Scientists are doing it for themselves. Doing what? Databases. The idea is that most databases are designed to meet the needs of businesses, not science, so scientists are banding together at scidb.org to create their own Domain Specific Database, for science. The goal is to be able to handle datasets in the 100PB range and larger.
SciDB, Inc. is building an open source database technology product designed specifically to satisfy the demands of data-intensive scientific problems.

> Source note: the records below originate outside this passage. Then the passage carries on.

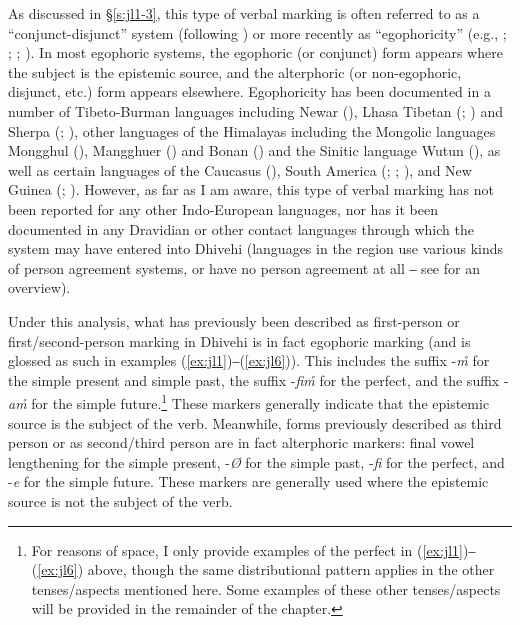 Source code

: \documentclass[output=paper]{langsci/langscibook}
\begin{document}
As discussed in §\ref{s:jl1-3}, this type of verbal marking is often referred to as a “conjunct-disjunct” system (following \citealt{Hale1980}) or more recently as “egophoricity” (e.g., \citealt{Tournadre1992}; \citeyear{Tournadre1994}; \citealt{Post2013}; \citealt{Floydetal2018}). In most egophoric systems, the egophoric (or conjunct) form appears where the subject is the epistemic source, and the alterphoric (or non-egophoric, disjunct, etc.) form appears elsewhere. Egophoricity has been documented in a number of Tibeto-Burman languages including Newar (\citealt{Hale1980}), Lhasa Tibetan (\citealt{DeLancey1992}; \citeyear{DeLancey2001}) and Sherpa (\citealt{Schottelndreyer1980}; \citealt{Kelly2004}), other languages of the Himalayas including the Mongolic languages Mongghul (\citealt{Akerman2012}), Mangghuer (\citealt{Slater2003}) and Bonan (\citealt{Fried2010}) and the Sinitic language Wutun (\citealt{Sandman2016}), as well as certain languages of the Caucasus (\citealt{Creissels2008}), South America (\citealt{Dickinson2000}; \citealt{Curnow2002a}; \citealt{Bergqvist2012}), and New Guinea (\citealt{Loughnane2009}; \citealt{SanRoqueSchieffelin2018}). However, as far as I am aware, this type of verbal marking has not been reported for any other Indo-European languages, nor has it been documented in any Dravidian or other contact languages through which the system may have entered into Dhivehi (languages in the region use various kinds of person agreement systems, or have no person agreement at all ‒ see \citealt{Hock2016} for an overview). 

Under this analysis, what has previously been described as first-person or first/second-person marking in Dhivehi is in fact egophoric marking (and is glossed as such in examples (\ref{ex:jl1})‒(\ref{ex:jl6})). This includes the suffix -\textit{m̊} for the simple present and simple past, the suffix -\textit{fim̊} for the perfect, and the suffix -\textit{am̊} for the simple future.\footnote{For reasons of space, I only provide examples of the perfect in (\ref{ex:jl1})‒(\ref{ex:jl6}) above, though the same distributional pattern applies in the other tenses/aspects mentioned here. Some examples of these other tenses/aspects will be provided in the remainder of the chapter.} 
These markers generally indicate that the epistemic source is the subject of the verb. Meanwhile, forms previously described as third person or as second/third person are in fact alterphoric markers: final vowel lengthening for the simple present, -\textit{Ø} for the simple past, ‑\textit{fi} for the perfect, and -\textit{e} for the simple future. These markers are generally used where the epistemic source is not the subject of the verb. 
\end{document}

With the advice of the world's leading scientists across a variety of disciplines including astronomy, biology, physics, oceanography, atmospheric sciences, and climatology, our computer scientists are currently designing and prototyping this technology
The scientists that are participating in our open source project believe that the SciDB database — when completed — will dramatically impact their ability to conduct their experiments faster and more efficiently and further improve the quality of life on our planet by enabling them to run experiments that were previously impossible due to the limitations of existing database systems and infrastructure. Many of the world's leading computer scientists with expertise in database systems have contributed to the design and architecture of the system to meet the needs of the world's scientists.
SciDB looks like a cool project and follows what might be considered a trend, instead of beating a general tool into submission, build a specialized tool that does what you need it to do. More details about SciDB can be found in the paper A Demonstration of SciDB: A Science-Oriented DBMS. A nice succinct poster is available summarizing the product.
Some interesting bits from the paper:
- The data model used is that of multi dimensional, nested array model with array cells containing records, which in turn can contain components that are mult-dimensional arrays. Arrays can have any number of named dimensions. Sparse, ragged, and unbounded arrays are supported.
- Science is not a monolith. Different specialties would like different data representations. Users in chemistry, biology, and genomics would like to see a graph database. Users in solid modeling would like a mesh. But the array is a natural for astronomy, oceanography, fusion, remote sensing, climate modeling, and seismology.
- Postgres-style user defined functions coded in C++ allow for custom operators. There are no built-in operators, all operators are UDFs.
- No overwrite. It's not transactional. Scientists don't want to update values in place. If a cell is declared updateable there's a history mechanism that traces the history of changes to each cell. A delta compression mechanism to reduce data usage.
- Grid. A shared nothing cluster to 1000s of nodes. Data is split horizontally over. Partitioning is flexible. Partitions are not fixed, they can change over time to adapt to changing data. Partitions can be based on dimensions or attributes.
- Queries. Queries refer to a single array and the query planner takes care of splitting the query across all the nodes. UDFs are run in parallel across the cluster.
- "In Situ" Data. No load process required. Data analysis is often preceded by a data load phase which can take forever with large datasets. Adaptors will be created so data not in the SciDB format can be used without loading.
- Integrated Cooking. Data often needs to be cooked/changed/transformed/normalized to be useful. The cooking operators will be integrated into SciDB.
- Provenance. The steps for how an array was created will be remembered so scientists can show how results were derived.
- Uncertainty. Attributes supports a value and error components so uncertainty can be represented natively in the database.
- Open source. A non-profit has been setup to create a commercial quality open source database for the scientific community.
Not your typical looking database. The Domain Specific aspects create something unique and hopefully uniquely useful. I wonder if we'll see more Domain Specific Database efforts in the future?